What was it about Suede that captured the public’s imagination do you think?
I’d like to think it was because we wrote good songs that spoke to people about their lives.
At the time, you deliberately distanced yourself from the Britpop movement – what are your feelings towards it now?
Like any youth movement, it started off as something interesting and ended up as a comical self-parody. When I was writing the songs in 1991 that would go on to initiate the movement, it had the charm and intelligence of a Mike Leigh film. By 1996 it had become a ‘Carry On’ film.
There’s a huge stylistic shift between the darkly atmospheric Dog Man Star and relatively-pop Coming Up: had Bernard Butler not left, do you think you’d have continued in the same vein as your earlier work? And do you think you had accomplished all you could in your songwriting partnership?
I don’t think the pendulum could have swung any further in the Dog Man Star direction to be honest – that album nearly killed all of us. But the tragedy of it all was that myself and Bernard were taking our writing onto a whole new level and sadly, fascinatingly, we’ll never know where that could have lead us to.
As a lyricist, you frequently reference drugs and drug-culture. Why are/were they such a preoccupation? And do you think the drug culture that reportedly surrounded the band had a positive or detrimental impact overall?
I documented drugs like I documented pornography, isolation or motorways – simply as part of the fabric of life I saw around me. There’s nothing big or clever or particularly cool about them, but people have to work that out for themselves.
You broke through before the advent of digital downloads and before the internet democratised the release of new music – do you think it’s easier or more difficult for new acts nowadays?
I think it’s still exactly the same motivations which make bands pick up guitars. I’m always asked these kinds of questions by the media because it’s a question about the media and so the media are obsessed with it. I don’t think musicians share the same obsessions with these issues. Yes, the landscape has changed radically over the last decade or so. But music and art is still about passion and hatred and fear and love and isolation and death and sex and sadness, like it’s always been.
Do you still keep up to speed with new music and are there any new artists in particular who’ve impressed you recently?
I don’t think I can remember a time when I’ve been more excited about the music I hear around me. The Horrors’ new album is a work of beauty. I love Foals, These New Puritans, Chapel Club, Villagers, Midlake, Bat For Lashes, Interpol… The list goes on and on.
How do you think Suede’s songs have endured over time?
I think great songs always somehow feel contemporary because great songs are about eternal truths.
I don’t know. It’s crazy isn’t it?
Can you pick a single track from your career of which you’re most proud and explain why?
Did you achieve everything you wanted to with Suede? And do you have any regrets?
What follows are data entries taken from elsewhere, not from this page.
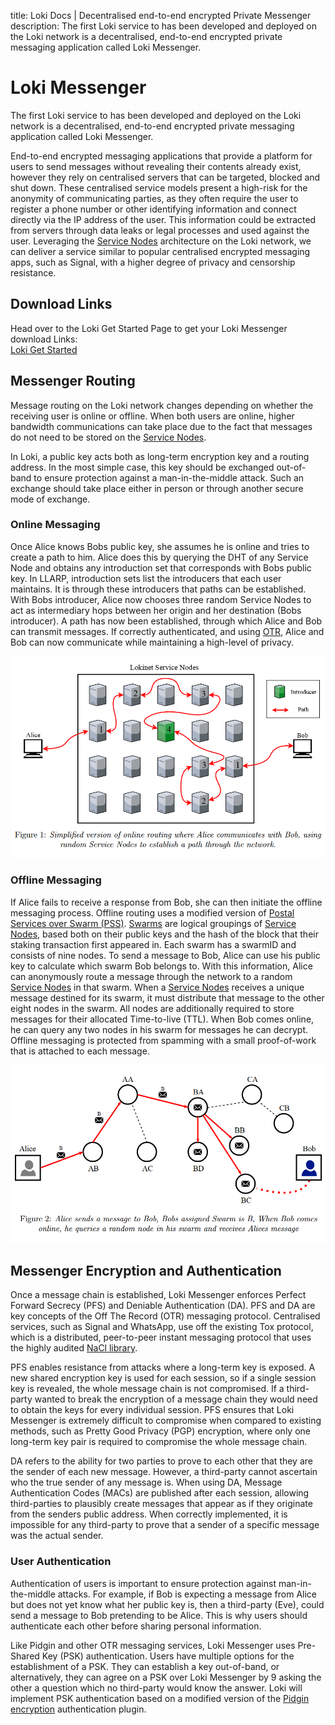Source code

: title: Loki Docs | Decentralised end-to-end encrypted Private Messenger
description: The first Loki service to has been developed and deployed on the Loki network is a decentralised, end-to-end encrypted private messaging application called Loki Messenger.

# Loki Messenger

The first Loki service to has been developed and deployed on the Loki network is a decentralised, end-to-end encrypted private messaging application called Loki Messenger.

End-to-end encrypted messaging applications that provide a platform for users to send messages without revealing their contents already exist, however they rely on centralised servers that can be targeted, blocked and shut down.  These  centralised  service  models present a high-risk for the anonymity of communicating parties, as they often require the user to register a phone number or other identifying information and connect directly via the IP address of the user. This information could be extracted from servers through data leaks or legal processes and used against the user. Leveraging the [Service Nodes](../ServiceNodes/SNOverview.md) architecture on the Loki network, we can deliver a service similar to popular centralised encrypted messaging apps, such as Signal, with a higher degree of privacy and censorship resistance.

## Download Links

Head over to the Loki Get Started Page to get your Loki Messenger download Links:<br>
[Loki Get Started](https://loki.network/getstarted/)

## Messenger Routing

Message routing on the Loki network changes depending on whether the receiving user is online or offline.  When both users are online, higher bandwidth communications can take place due to the fact that messages do not need to be stored on the [Service Nodes](../ServiceNodes/SNOverview.md).

In Loki, a public key acts both as long-term encryption key and a routing address. In the most simple case, this key should be exchanged out-of-band to ensure protection against a man-in-the-middle attack. Such an exchange should take place either in person or through another secure mode of exchange.

### Online Messaging

Once Alice knows Bobs public key, she assumes he is online and tries to create a path to him. Alice does this by querying the DHT of any Service Node and obtains any introduction set that corresponds with Bobs public key.  In LLARP, introduction sets list the introducers that each user maintains.  It is through these introducers that paths can be established. With Bobs introducer, Alice now chooses three random Service Nodes to act as intermediary hops between her origin and her destination (Bobs introducer).  A path has now been established, through which Alice and Bob can transmit messages.  If correctly authenticated, and using [OTR](#messenger-encryption-and-authentication),  Alice  and  Bob  can  now  communicate  while  maintaining  a  high-level of privacy.

![OnlineMessaging](../assets/OnlineMessaging.PNG)

### Offline Messaging

If Alice fails to receive a response from Bob, she can then initiate the offline messaging process.  Offline routing uses a modified version of [Postal Services over Swarm (PSS)](https://github.com/ethersphere/go-ethereum/blob/ddfc0a2a02ce574f4c252068ce81f0f5ada1c1ff/swarm/pss/README.md). [Swarms](../Advanced/SwarmFlagging.md) are logical groupings of [Service Nodes](../ServiceNodes/SNOverview.md), based both on their public keys and the hash of the block that their staking transaction first appeared in. Each swarm has a swarmID and consists of nine nodes. To send a message to Bob, Alice can use his public key to calculate which swarm Bob belongs to. With this information, Alice can anonymously route a message through the network to a random [Service Nodes](../ServiceNodes/SNOverview.md) in that swarm.  When a [Service Nodes](../ServiceNodes/SNOverview.md) receives a unique message destined for its swarm, it must distribute that message to the other eight nodes in the swarm.  All nodes are additionally required to store messages for their allocated Time-to-live (TTL).  When Bob comes online, he can query any two nodes in his swarm for messages he can decrypt. Offline messaging is protected from spamming with a small proof-of-work that is attached to each message.

![OfflineMessaging](../assets/OfflineMessaging.PNG)

## Messenger Encryption and Authentication

Once a message chain is established, Loki Messenger enforces Perfect Forward Secrecy (PFS) and Deniable Authentication (DA). PFS and DA are key concepts of the Off The Record (OTR)  messaging  protocol.  Centralised  services,  such  as Signal and WhatsApp, use off the existing Tox protocol, which is a distributed, peer-to-peer instant messaging protocol that uses the highly audited [NaCl library](https://nacl.cr.yp.to/). 

PFS enables resistance from attacks where a long-term key is exposed.  A new shared encryption key is used for each session, so if a single session key is revealed, the whole message chain  is  not  compromised. If a third-party wanted  to  break  the  encryption  of  a  message chain they would need to obtain the keys for every individual session. PFS ensures that Loki Messenger is extremely difficult to compromise when compared to existing methods, such as
Pretty Good Privacy (PGP) encryption, where only one long-term key pair is required to compromise the whole message chain.

DA refers to the ability for two parties to prove to each other that they are the sender of each new message. However, a third-party cannot ascertain who the true sender of any message is. When using DA, Message Authentication Codes (MACs) are published after each session, allowing third-parties to plausibly create messages that appear as if they originate from the senders public address. When correctly implemented, it is impossible for any third-party to prove that a sender of a specific message was the actual sender.

### User Authentication
Authentication of users is important to ensure protection against man-in-the-middle attacks. For example, if Bob is expecting a message from Alice but does not yet know what her public key is, then a third-party (Eve), could send a message to Bob pretending to be Alice. This is why users should authenticate each other before sharing personal information.

Like Pidgin and other OTR messaging services, Loki Messenger uses Pre-Shared Key (PSK) authentication. Users have  multiple options for the establishment of a PSK. They can establish a key out-of-band, or alternatively, they can agree on a PSK over Loki Messenger by 9 asking the other a question which no third-party would know the answer. Loki will implement PSK  authentication based on a modified version of the [Pidgin encryption](http://pidgin-encrypt.sourceforge.net/) authentication plugin.
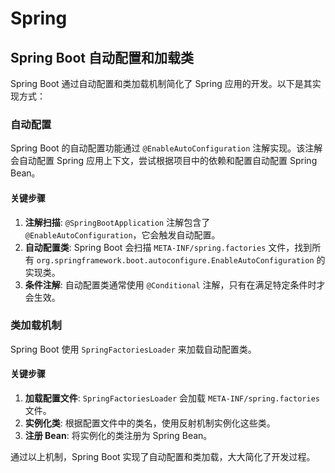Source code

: # Spring

## Spring Boot 自动配置和加载类

<!-- notecardId: 1735098607142 -->

Spring Boot 通过自动配置和类加载机制简化了 Spring 应用的开发。以下是其实现方式：

### 自动配置

Spring Boot 的自动配置功能通过 `@EnableAutoConfiguration` 注解实现。该注解会自动配置 Spring 应用上下文，尝试根据项目中的依赖和配置自动配置 Spring Bean。

#### 关键步骤

1. **注解扫描**: `@SpringBootApplication` 注解包含了 `@EnableAutoConfiguration`，它会触发自动配置。
2. **自动配置类**: Spring Boot 会扫描 `META-INF/spring.factories` 文件，找到所有 `org.springframework.boot.autoconfigure.EnableAutoConfiguration` 的实现类。
3. **条件注解**: 自动配置类通常使用 `@Conditional` 注解，只有在满足特定条件时才会生效。

### 类加载机制

Spring Boot 使用 `SpringFactoriesLoader` 来加载自动配置类。

#### 关键步骤

1. **加载配置文件**: `SpringFactoriesLoader` 会加载 `META-INF/spring.factories` 文件。
2. **实例化类**: 根据配置文件中的类名，使用反射机制实例化这些类。
3. **注册 Bean**: 将实例化的类注册为 Spring Bean。

通过以上机制，Spring Boot 实现了自动配置和类加载，大大简化了开发过程。
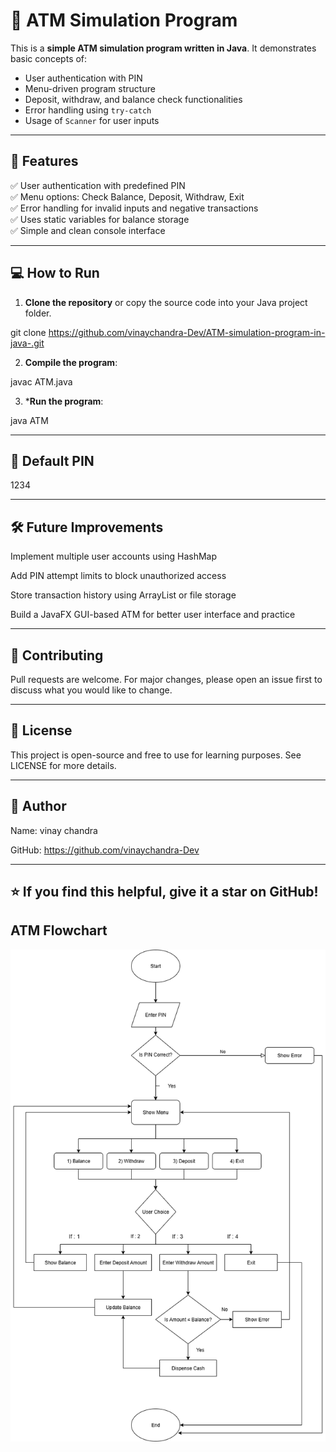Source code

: # 🏧 ATM Simulation Program

This is a **simple ATM simulation program written in Java**. It demonstrates basic concepts of:

- User authentication with PIN
- Menu-driven program structure
- Deposit, withdraw, and balance check functionalities
- Error handling using `try-catch`
- Usage of `Scanner` for user inputs

---

## 📌 **Features**

✅ User authentication with predefined PIN  
✅ Menu options: Check Balance, Deposit, Withdraw, Exit  
✅ Error handling for invalid inputs and negative transactions  
✅ Uses static variables for balance storage  
✅ Simple and clean console interface

---

## 💻 **How to Run**

1. **Clone the repository** or copy the source code into your Java project folder.

git clone <https://github.com/vinaychandra-Dev/ATM-simulation-program-in-java-.git>

2. **Compile the program**:

javac ATM.java

3. ***Run the program**:

java ATM

---

## 🔑 Default PIN

1234

---

## 🛠️ Future Improvements

Implement multiple user accounts using HashMap

Add PIN attempt limits to block unauthorized access

Store transaction history using ArrayList or file storage

Build a JavaFX GUI-based ATM for better user interface and practice

---

## 🤝 Contributing

Pull requests are welcome. For major changes, please open an issue first to discuss what you would like to change.

---

## 📄 License
This project is open-source and free to use for learning purposes. See LICENSE for more details.

---

## 🙌 Author

Name: vinay chandra

GitHub: https://github.com/vinaychandra-Dev

---

## ⭐ If you find this helpful, give it a star on GitHub!

## ATM Flowchart

![ATM Flowchart](ATM_flowchart_png.drawio.png)

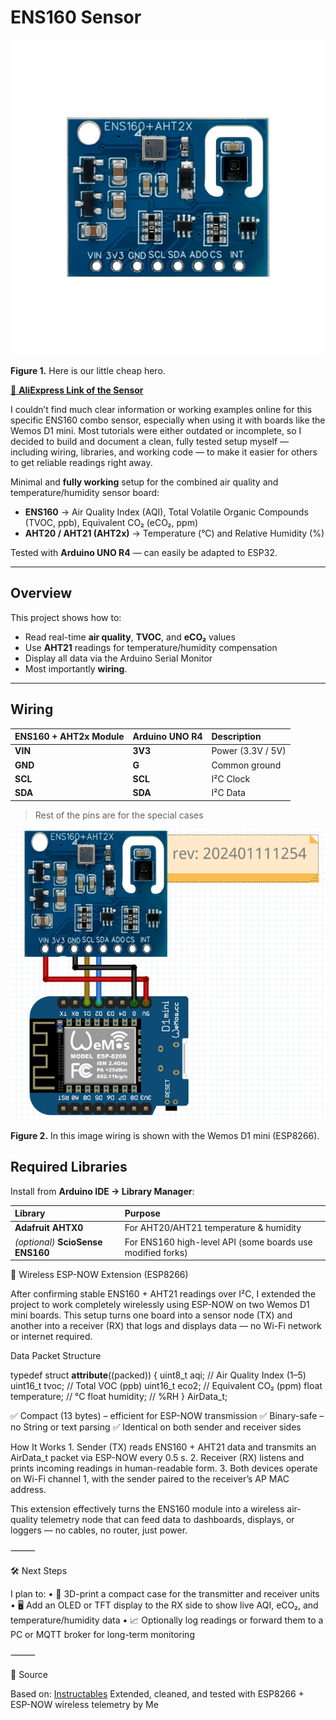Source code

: # ENS160 Sensor

![Here is our little cheap hero ](images/FQR9R7ALR85VNX0.png)

**Figure 1.** Here is our little cheap hero.

[🛒 **AliExpress Link of the Sensor**](https://de.aliexpress.com/item/1005009070352900.html?spm=a2g0o.order_list.order_list_main.11.7e121802fccWTp&gatewayAdapt=glo2deu)


I couldn’t find much clear information or working examples online for this specific ENS160 combo sensor, especially when using it with boards like the Wemos D1 mini. Most tutorials were either outdated or incomplete, so I decided to build and document a clean, fully tested setup myself — including wiring, libraries, and working code — to make it easier for others to get reliable readings right away.

Minimal and **fully working** setup for the combined air quality and temperature/humidity sensor board:

- **ENS160** → Air Quality Index (AQI), Total Volatile Organic Compounds (TVOC, ppb), Equivalent CO₂ (eCO₂, ppm)  
- **AHT20 / AHT21 (AHT2x)** → Temperature (°C) and Relative Humidity (%)

Tested with **Arduino UNO R4** — can easily be adapted to ESP32.

---

## Overview

This project shows how to:
- Read real-time **air quality**, **TVOC**, and **eCO₂** values  
- Use **AHT21** readings for temperature/humidity compensation  
- Display all data via the Arduino Serial Monitor
- Most importantly **wiring**.
---

## Wiring

| ENS160 + AHT2x Module | Arduino UNO R4 | Description |
|:----------------------|:------------------------|:-------------|
| **VIN** | **3V3** | Power (3.3V / 5V) |
| **GND** | **G** | Common ground |
| **SCL** | **SCL** | I²C Clock |
| **SDA** | **SDA** | I²C Data |

> Rest of the pins are for the special cases

![Wiring diagram](images/FJPJ494LR97Z1RS.png)

**Figure 2.** In this image wiring is shown with the Wemos D1 mini (ESP8266).



## Required Libraries

Install from **Arduino IDE → Library Manager**:

| Library | Purpose |
|:--------|:---------|
| **Adafruit AHTX0** | For AHT20/AHT21 temperature & humidity |
| *(optional)* **ScioSense ENS160** | For ENS160 high-level API (some boards use modified forks) |

📡 Wireless ESP-NOW Extension (ESP8266)

After confirming stable ENS160 + AHT21 readings over I²C, I extended the project to work completely wirelessly using ESP-NOW on two Wemos D1 mini boards.
This setup turns one board into a sensor node (TX) and another into a receiver (RX) that logs and displays data — no Wi-Fi network or internet required.

Data Packet Structure

typedef struct __attribute__((packed)) {
  uint8_t  aqi;          // Air Quality Index (1–5)
  uint16_t tvoc;         // Total VOC (ppb)
  uint16_t eco2;         // Equivalent CO₂ (ppm)
  float    temperature;  // °C
  float    humidity;     // %RH
} AirData_t;


✅ Compact (13 bytes) – efficient for ESP-NOW transmission
✅ Binary-safe – no String or text parsing
✅ Identical on both sender and receiver sides

 How It Works
	1.	Sender (TX) reads ENS160 + AHT21 data and transmits an AirData_t packet via ESP-NOW every 0.5 s.
	2.	Receiver (RX) listens and prints incoming readings in human-readable form.
	3.	Both devices operate on Wi-Fi channel 1, with the sender paired to the receiver’s AP MAC address.

This extension effectively turns the ENS160 module into a wireless air-quality telemetry node that can feed data to dashboards, displays, or loggers — no cables, no router, just power.

⸻

🛠️ Next Steps

I plan to:
	•	🧾 3D-print a compact case for the transmitter and receiver units
	•	🖥️ Add an OLED or TFT display to the RX side to show live AQI, eCO₂, and temperature/humidity data
	•	📈 Optionally log readings or forward them to a PC or MQTT broker for long-term monitoring

⸻

📘 Source

Based on: [Instructables](https://www.instructables.com/ENS160-AHT21-Sensor-for-Arduino/)
Extended, cleaned, and tested with ESP8266 + ESP-NOW wireless telemetry by Me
I was a deeply ambitious young man so I probably didn’t achieve all I wanted, to be honest. But experience has taught me to appreciate what I have rather than what I don’t have, so I try not to have regrets. They just keep you awake at night.
And finally, what does the future hold for Suede: will you be writing and releasing new material as a band again?
I’d love to make another Suede album and that is what I am working on next. But unless it’s amazing we’ll keep it to ourselves and just bring it out for birthdays and special occasions.